Probably the same thing is happening in Pretty in Pink on some level too. Though it happens on no level at all in Weekend at Bernie's. That I know for sure.

But as I watched the end of Mannequin on Saturday night (only the end – I still haven’t seen the whole thing), watched Andrew McCarthy scramble up a conveyor belt to save his inanimate mannequin love before she is eaten by the giant mannequin disposal unit that no doubt exists in the basement of all department stores, I was struck by a little shimmer of affection. Even though in my actual brain all I was thinking was “What? I’m meant to care about the romance between a man and a mannequin.”

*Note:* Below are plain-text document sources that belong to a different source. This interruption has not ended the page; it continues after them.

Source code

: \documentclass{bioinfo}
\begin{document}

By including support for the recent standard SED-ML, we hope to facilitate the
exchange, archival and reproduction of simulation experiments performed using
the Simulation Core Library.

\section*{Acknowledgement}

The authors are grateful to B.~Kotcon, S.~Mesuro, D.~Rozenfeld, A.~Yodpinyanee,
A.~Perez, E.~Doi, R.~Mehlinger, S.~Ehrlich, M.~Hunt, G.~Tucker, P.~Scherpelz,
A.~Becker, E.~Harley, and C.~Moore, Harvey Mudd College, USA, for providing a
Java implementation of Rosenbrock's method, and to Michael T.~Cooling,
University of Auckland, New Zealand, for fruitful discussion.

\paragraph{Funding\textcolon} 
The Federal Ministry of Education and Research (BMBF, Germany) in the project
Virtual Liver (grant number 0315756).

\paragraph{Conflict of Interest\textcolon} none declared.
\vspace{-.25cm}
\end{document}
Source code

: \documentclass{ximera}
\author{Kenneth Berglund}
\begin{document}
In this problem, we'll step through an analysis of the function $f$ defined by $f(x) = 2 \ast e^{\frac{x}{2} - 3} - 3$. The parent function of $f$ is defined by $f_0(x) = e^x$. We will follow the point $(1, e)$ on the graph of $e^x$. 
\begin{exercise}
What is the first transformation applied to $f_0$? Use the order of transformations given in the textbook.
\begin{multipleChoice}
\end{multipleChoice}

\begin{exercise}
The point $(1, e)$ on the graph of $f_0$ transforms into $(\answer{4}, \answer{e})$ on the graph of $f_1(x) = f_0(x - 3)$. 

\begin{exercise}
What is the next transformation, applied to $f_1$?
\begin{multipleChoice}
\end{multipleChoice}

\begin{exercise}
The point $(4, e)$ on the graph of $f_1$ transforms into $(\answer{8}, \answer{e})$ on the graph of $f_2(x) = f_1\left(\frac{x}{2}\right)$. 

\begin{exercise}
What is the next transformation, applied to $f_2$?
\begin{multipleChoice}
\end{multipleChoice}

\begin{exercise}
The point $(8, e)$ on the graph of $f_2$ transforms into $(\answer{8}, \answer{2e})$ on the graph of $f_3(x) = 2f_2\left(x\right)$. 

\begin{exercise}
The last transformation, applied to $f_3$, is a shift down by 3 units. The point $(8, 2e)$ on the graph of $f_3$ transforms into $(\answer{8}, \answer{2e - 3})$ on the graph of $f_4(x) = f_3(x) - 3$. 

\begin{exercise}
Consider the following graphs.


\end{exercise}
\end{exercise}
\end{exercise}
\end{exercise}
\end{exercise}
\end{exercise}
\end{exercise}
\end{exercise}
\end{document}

I know that the mannequin is not always inanimate and their love is based on the times when she becomes Kim Cattrall, still I was having trouble buying it. Or I thought I was, until, inexplicably I felt something when Andrew McCarthy saved the mannequin before she was ground into so much polystyrene. She becomes Kim Cattrall, they kiss, I micro-swooned.

I thought that maybe this is to do with my age. That I am unable to resist the McCarth because in my youth he was everywhere and I guess he was something of a heartthrob. Or something. In fact he was a heartthrob before heartthrobs were really on my radar (yes, I realise that it is hard to believe there was a time when heartthrobs weren’t on my radar but it’s true!) His prime had passed by the time I was interested in hunks. (No seriously, there was a time before I was interested in hunks.) But it’s like I am so attuned to the films of the eighties I have to find him attractive.  Or that's what I thought. K sent me a text on Sunday which indicated I was the only Crab to have these feelings about McCarthy. So while I think that age is a factor, that I have to find the hunks of the films of my youth somewhat attractive (or something - I use the term very loosely). I think it is also just me. I think I am just a sucker for a romantic hero. Idiot.


  1. Sorry, but all this post does is highlight how utterly nothing Andrew McCarthy was. Utterly nothing. Utterly nothing.

    I hope K does a post on James Spader. He was so creepy hot. It hurts to look at pictures of him from the eighties.

    1. I know! That is the point! He is so NOTHING yet I can't help feeling something. I am so easily maniputlated by the films of the eighties. It maes me hate myself.